I was directed to a blog of guy named Georges van Hoegaerden from a tweet by my friend Nanea Reeves. He writes on a lot of subjects, but what I found particularly interesting was his musing on what he calls “sub-prime venture capitalism.” In a nutshell, he believes that there are a large number of early-stage venture capitalists, perhaps even the majority, who are as bad at assessing risk as the sub-prime lenders were; and, he believes, this fact is screwing up the venture industry and producing poor returns for venture as an asset class.
It made me think of an encounter I had recently with a venture capital firm that was evaluating one of my portfolio companies for a follow-on investment. The venture firm that evaluated the company for investment asked a lot of good questions, had multiple partners meet the management team and board members, and even interviewed customers, both existing and potential. They came back asking to delay their decision for 6-8 weeks, “while they collected more information.” When I talked to one of the partners by phone, he said that he felt the company was “just on the verge of generating really interesting information” that would allow them to make their investment decision. That just seemed absurd to me. Go ask Malcolm Gladwell about the decisional efficacy of having more information.
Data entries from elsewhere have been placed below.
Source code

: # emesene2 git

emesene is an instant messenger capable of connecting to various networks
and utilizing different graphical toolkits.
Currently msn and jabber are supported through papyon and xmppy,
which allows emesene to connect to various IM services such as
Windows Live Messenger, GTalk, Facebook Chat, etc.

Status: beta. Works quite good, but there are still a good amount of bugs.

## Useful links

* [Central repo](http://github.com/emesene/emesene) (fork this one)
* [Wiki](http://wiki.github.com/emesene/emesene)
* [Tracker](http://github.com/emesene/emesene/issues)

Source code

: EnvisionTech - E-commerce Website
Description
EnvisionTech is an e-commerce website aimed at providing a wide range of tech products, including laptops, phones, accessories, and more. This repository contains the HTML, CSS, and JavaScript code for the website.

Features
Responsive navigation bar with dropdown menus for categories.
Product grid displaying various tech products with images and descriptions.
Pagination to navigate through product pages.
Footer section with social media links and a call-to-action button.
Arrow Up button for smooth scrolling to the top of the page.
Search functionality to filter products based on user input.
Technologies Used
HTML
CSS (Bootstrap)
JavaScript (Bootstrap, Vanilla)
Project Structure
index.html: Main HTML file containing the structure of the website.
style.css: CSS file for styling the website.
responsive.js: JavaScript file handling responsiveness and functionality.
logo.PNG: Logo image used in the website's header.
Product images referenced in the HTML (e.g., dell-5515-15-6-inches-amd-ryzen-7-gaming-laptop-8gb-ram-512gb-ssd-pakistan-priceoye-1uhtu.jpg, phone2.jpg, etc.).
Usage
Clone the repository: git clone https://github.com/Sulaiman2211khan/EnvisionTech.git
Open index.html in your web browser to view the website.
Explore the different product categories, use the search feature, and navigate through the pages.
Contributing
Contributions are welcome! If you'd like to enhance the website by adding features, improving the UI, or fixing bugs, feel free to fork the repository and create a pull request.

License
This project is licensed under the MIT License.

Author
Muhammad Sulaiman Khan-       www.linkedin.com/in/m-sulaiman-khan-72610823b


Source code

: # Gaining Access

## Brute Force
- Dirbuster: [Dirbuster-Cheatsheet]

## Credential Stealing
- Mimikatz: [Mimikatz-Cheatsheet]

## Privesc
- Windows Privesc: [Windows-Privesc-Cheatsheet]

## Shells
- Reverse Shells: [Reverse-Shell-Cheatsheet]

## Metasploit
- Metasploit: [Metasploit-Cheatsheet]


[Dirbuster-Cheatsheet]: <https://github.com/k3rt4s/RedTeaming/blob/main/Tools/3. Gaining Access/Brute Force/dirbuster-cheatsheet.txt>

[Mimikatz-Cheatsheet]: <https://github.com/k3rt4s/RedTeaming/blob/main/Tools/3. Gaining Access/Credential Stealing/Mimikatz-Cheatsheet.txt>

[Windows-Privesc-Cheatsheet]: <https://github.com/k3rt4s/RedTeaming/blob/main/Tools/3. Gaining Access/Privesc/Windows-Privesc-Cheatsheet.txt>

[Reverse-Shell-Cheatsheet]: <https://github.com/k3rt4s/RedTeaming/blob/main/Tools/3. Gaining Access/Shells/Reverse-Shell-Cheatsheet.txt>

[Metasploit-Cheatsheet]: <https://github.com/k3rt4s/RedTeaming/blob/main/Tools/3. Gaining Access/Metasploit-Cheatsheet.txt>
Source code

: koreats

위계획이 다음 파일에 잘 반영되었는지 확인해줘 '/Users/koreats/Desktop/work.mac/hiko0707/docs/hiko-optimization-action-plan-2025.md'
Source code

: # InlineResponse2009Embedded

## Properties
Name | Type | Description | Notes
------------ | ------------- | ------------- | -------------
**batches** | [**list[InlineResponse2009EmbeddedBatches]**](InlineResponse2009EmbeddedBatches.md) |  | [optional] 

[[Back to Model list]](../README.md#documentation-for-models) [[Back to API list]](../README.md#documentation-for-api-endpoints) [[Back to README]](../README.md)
It’s not about information; it’s about risk assessment. And there is rarely if ever some “fact” out there that makes you better at evaluating risk.
The game of Texas Hold’em is illustrative in this regard. For those who don’t know the game, the players are initially dealt two cards (the hole cards) which only they can see. Then five communal cards are revealed, one by one (the river cards), with a round of betting after each reveal. The goal is to put together the best five card hand out of the seven hole and river cards.
The most broadly adopted strategies are the “tight-aggressive” strategies: play few hands (tight), but bet strongly when you play (aggressive). Further, position at the table is important — the players who bet late in the round have more information than the ones who bet early.